BY BLESSED MHLANGA
THE Special Anti-Corruption Unit (Sacu) in President Emmerson Mnangagwa’s office yesterday said it would soon be arresting high-profile looters implicated in Auditor-General Mildred Chiri’s audit reports.
Sacu head Thabani Mpofu said this yesterday during a Transparency International Zimbabwe (TIZ) debate on corruption, where he stated that an investigation team was acting on allegations of corruption committed by government officials which were raised in Chiri’s reports.
Chiri has in the past years revealed massive corruption in government ministries and departments, which has cost the country millions of dollars.
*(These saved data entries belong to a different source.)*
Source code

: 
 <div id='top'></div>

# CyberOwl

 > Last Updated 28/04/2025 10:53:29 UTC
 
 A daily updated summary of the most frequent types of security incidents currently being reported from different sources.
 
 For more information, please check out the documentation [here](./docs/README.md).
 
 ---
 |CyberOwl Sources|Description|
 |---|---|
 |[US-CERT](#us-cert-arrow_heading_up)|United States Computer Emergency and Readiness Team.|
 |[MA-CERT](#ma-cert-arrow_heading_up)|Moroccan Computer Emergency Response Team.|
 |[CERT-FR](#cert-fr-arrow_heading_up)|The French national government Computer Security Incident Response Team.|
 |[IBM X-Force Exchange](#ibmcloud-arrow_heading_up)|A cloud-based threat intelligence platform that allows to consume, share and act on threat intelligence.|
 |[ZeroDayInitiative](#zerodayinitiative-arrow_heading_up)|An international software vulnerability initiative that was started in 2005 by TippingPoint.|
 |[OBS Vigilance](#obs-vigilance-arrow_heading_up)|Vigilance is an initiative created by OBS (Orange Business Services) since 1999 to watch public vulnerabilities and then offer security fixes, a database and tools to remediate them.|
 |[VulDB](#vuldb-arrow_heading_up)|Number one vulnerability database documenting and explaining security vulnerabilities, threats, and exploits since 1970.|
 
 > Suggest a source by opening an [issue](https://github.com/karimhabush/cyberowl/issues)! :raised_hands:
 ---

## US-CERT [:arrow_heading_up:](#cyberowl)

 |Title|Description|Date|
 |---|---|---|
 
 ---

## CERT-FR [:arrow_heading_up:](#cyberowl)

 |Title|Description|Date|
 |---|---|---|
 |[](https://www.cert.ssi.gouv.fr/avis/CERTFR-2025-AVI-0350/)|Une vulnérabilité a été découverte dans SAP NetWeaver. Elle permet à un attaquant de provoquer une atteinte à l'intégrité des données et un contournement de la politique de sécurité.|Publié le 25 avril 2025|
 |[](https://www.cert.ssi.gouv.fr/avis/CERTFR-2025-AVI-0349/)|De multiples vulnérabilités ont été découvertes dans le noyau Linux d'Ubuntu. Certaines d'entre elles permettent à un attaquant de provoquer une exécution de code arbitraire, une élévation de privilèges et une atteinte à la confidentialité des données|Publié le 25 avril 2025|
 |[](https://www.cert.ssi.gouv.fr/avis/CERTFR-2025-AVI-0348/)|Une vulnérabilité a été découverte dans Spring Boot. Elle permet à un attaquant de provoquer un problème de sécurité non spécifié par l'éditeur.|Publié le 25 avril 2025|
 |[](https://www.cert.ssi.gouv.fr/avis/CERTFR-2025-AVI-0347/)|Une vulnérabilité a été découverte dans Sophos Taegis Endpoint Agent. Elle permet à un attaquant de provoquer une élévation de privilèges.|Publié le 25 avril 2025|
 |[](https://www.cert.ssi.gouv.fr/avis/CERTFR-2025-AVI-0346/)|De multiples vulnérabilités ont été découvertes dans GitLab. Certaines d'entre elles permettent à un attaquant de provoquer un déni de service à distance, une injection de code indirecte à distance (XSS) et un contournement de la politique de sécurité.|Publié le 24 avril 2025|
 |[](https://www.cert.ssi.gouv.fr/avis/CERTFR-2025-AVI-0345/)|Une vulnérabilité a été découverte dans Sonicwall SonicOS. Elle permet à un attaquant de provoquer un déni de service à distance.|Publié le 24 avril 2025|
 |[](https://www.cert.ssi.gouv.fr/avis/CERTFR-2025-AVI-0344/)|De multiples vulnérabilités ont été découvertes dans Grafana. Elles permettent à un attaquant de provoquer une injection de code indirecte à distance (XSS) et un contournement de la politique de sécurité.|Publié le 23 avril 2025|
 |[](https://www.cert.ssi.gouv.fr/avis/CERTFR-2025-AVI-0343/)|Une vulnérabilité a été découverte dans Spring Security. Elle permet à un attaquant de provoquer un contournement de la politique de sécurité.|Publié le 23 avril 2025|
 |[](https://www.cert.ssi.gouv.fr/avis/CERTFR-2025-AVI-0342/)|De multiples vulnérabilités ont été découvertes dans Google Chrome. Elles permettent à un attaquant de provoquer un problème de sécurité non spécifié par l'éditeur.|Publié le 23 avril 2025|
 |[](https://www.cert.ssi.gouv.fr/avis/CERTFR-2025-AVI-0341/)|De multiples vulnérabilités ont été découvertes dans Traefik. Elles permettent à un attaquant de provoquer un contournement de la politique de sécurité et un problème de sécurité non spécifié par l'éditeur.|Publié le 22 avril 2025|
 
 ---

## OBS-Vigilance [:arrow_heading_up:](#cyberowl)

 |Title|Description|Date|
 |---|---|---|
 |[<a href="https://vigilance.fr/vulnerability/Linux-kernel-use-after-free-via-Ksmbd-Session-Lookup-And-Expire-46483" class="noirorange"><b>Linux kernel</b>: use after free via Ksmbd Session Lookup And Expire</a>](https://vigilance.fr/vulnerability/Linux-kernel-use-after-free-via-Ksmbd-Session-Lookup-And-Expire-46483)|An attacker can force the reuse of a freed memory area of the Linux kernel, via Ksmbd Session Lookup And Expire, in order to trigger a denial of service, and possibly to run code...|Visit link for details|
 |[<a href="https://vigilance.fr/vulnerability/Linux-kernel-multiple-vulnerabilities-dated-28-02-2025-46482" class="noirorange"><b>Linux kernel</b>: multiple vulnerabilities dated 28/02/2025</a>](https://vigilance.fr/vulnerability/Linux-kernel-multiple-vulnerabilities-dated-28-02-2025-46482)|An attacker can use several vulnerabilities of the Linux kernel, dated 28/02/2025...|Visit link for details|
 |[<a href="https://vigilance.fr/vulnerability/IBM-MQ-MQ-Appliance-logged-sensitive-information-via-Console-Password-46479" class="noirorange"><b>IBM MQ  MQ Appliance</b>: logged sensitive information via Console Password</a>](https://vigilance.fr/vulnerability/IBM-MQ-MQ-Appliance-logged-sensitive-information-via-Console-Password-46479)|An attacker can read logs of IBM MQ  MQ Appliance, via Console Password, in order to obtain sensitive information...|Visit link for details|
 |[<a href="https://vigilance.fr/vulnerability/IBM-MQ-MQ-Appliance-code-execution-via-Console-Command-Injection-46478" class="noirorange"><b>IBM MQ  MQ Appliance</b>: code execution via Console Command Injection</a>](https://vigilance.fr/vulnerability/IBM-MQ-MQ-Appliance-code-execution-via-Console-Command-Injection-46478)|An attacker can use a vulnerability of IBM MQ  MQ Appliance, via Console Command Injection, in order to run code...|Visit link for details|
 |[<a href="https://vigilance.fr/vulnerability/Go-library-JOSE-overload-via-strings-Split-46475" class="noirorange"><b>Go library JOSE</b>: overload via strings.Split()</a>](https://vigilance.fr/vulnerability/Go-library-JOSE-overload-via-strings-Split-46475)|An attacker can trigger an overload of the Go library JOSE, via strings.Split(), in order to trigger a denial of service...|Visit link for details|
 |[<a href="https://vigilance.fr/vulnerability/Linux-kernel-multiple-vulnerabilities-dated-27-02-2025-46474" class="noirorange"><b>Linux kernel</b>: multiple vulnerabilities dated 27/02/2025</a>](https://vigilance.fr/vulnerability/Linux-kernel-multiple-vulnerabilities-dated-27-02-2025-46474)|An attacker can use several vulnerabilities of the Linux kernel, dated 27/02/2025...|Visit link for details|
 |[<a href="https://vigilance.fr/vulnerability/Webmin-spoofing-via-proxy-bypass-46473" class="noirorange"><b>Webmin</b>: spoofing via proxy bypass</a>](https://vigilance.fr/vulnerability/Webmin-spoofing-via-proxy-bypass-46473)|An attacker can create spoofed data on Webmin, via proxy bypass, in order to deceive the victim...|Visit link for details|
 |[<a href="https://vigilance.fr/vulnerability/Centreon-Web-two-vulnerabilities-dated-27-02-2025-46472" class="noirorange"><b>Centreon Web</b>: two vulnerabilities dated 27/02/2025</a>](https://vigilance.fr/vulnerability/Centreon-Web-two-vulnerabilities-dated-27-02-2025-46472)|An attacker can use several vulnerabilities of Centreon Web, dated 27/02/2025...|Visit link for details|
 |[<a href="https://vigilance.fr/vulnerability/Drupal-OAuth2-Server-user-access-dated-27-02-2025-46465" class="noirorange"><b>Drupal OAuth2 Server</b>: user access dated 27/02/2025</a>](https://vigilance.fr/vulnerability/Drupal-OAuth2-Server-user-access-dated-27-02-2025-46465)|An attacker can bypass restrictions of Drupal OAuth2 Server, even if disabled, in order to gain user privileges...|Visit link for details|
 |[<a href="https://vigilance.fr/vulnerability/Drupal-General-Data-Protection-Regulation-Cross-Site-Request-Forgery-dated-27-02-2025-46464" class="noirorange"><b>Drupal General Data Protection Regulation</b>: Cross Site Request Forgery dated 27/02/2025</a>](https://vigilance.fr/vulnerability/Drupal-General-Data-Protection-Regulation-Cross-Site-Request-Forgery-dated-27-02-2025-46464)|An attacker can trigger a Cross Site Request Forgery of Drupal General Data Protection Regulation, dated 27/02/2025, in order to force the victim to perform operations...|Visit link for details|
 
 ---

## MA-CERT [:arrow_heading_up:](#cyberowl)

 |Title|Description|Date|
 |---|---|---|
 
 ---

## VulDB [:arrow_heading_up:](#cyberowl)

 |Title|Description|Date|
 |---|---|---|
“I can tell you that as Sacu, we have many dockets emanating from reports that have been investigated and refined from the AG’s Office… so they (reports) are not being ignored. I have got an officer sitting at a desk, who is considering the reports from the AG’s reports and liaising with the police on cases that we feel further investigations need to be done. Let me assure you that you will see prosecutions as we go forward on cases that come from the AG’s reports,” Mpofu said.
“I have a cardboard box full of dockets and cases that are being considered. I am not at liberty to come here and say that we have such and such cases being done.
Indeed, we get lots of reports from people and it’s not always possible for us to say listen, these are all the cases that we are considering. You will only hear about them when they come to court,” he said.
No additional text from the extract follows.